◆ **About this exercise**:
The word "directory" marks the lines you need; copy each of them from the data.

◆ **Exercise data**:
>>>>

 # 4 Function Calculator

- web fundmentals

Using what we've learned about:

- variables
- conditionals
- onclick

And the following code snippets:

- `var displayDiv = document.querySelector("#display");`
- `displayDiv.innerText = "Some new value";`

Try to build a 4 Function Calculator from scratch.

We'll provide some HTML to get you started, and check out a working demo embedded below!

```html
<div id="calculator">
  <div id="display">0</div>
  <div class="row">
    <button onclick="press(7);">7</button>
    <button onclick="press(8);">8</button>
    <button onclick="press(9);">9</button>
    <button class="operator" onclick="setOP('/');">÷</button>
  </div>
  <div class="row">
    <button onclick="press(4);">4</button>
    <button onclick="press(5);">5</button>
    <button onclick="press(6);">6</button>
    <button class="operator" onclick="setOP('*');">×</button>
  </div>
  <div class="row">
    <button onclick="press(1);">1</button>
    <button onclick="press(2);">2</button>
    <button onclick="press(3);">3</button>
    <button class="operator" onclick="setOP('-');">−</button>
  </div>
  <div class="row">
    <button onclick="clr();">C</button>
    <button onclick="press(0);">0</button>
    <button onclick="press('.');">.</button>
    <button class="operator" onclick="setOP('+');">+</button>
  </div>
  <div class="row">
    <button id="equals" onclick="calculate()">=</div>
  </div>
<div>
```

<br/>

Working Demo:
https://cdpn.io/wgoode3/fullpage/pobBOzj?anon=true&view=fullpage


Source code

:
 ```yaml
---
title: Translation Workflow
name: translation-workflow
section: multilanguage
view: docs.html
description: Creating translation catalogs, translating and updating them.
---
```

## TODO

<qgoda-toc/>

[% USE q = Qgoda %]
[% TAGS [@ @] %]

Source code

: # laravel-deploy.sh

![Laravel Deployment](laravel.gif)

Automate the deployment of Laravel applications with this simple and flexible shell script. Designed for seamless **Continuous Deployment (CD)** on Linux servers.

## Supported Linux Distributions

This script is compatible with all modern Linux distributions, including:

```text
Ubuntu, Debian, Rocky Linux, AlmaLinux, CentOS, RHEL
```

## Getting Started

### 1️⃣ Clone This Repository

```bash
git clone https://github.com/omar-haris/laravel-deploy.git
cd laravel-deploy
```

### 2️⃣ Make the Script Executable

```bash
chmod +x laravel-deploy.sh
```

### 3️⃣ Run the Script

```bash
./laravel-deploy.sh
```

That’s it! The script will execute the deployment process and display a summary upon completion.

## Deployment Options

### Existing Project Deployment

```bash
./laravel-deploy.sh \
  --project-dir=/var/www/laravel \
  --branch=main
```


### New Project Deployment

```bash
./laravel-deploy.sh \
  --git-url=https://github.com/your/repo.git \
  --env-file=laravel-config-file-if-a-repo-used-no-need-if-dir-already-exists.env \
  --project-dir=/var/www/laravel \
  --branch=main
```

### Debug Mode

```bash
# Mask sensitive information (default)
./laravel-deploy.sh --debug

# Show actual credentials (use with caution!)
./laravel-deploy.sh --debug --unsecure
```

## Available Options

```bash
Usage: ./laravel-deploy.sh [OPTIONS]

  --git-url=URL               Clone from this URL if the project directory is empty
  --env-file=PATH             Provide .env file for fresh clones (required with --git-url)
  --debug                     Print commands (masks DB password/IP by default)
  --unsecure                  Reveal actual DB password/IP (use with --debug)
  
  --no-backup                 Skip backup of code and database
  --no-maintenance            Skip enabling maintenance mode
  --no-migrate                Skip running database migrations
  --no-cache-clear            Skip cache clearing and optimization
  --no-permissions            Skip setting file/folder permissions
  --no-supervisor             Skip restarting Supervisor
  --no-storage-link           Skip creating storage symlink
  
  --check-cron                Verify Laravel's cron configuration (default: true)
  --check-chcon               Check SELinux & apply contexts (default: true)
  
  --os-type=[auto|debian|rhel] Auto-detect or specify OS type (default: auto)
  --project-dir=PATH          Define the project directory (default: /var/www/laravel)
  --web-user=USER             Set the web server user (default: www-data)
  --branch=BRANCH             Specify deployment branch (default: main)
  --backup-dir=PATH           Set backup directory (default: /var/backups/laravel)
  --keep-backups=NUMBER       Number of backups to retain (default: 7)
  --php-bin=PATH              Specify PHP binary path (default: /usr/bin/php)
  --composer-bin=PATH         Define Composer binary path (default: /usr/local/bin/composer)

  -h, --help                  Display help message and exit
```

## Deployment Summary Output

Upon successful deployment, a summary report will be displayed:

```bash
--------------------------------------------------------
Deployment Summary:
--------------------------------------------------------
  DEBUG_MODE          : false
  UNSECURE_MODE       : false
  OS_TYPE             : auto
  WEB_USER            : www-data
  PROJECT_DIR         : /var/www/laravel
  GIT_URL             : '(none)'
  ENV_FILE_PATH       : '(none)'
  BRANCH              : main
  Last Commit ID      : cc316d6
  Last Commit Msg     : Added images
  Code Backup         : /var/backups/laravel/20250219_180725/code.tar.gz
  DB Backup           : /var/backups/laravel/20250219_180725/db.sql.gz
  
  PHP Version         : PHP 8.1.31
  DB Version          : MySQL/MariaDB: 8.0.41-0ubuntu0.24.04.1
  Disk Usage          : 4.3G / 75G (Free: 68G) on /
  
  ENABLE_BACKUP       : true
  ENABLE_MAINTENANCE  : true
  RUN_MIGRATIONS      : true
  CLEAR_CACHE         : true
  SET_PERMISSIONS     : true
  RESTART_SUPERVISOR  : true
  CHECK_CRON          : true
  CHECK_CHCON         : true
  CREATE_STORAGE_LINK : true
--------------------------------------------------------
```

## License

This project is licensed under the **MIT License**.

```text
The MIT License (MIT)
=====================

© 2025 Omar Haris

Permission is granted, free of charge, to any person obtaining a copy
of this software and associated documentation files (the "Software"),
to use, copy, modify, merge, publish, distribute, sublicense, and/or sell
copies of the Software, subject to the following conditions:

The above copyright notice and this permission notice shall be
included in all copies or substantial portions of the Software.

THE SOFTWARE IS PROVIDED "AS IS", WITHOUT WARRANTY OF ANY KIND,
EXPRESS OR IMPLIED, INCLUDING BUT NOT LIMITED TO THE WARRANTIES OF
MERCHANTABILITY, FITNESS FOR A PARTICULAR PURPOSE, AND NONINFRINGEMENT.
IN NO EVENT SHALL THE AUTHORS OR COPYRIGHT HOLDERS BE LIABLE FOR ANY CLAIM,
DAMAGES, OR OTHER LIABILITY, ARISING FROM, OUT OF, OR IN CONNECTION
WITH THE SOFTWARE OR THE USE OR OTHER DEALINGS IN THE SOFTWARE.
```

<<<<

◆ **Task response**:
  --git-url=URL               Clone from this URL if the project directory is empty
  --project-dir=PATH          Define the project directory (default: /var/www/laravel)
  --backup-dir=PATH           Set backup directory (default: /var/backups/laravel)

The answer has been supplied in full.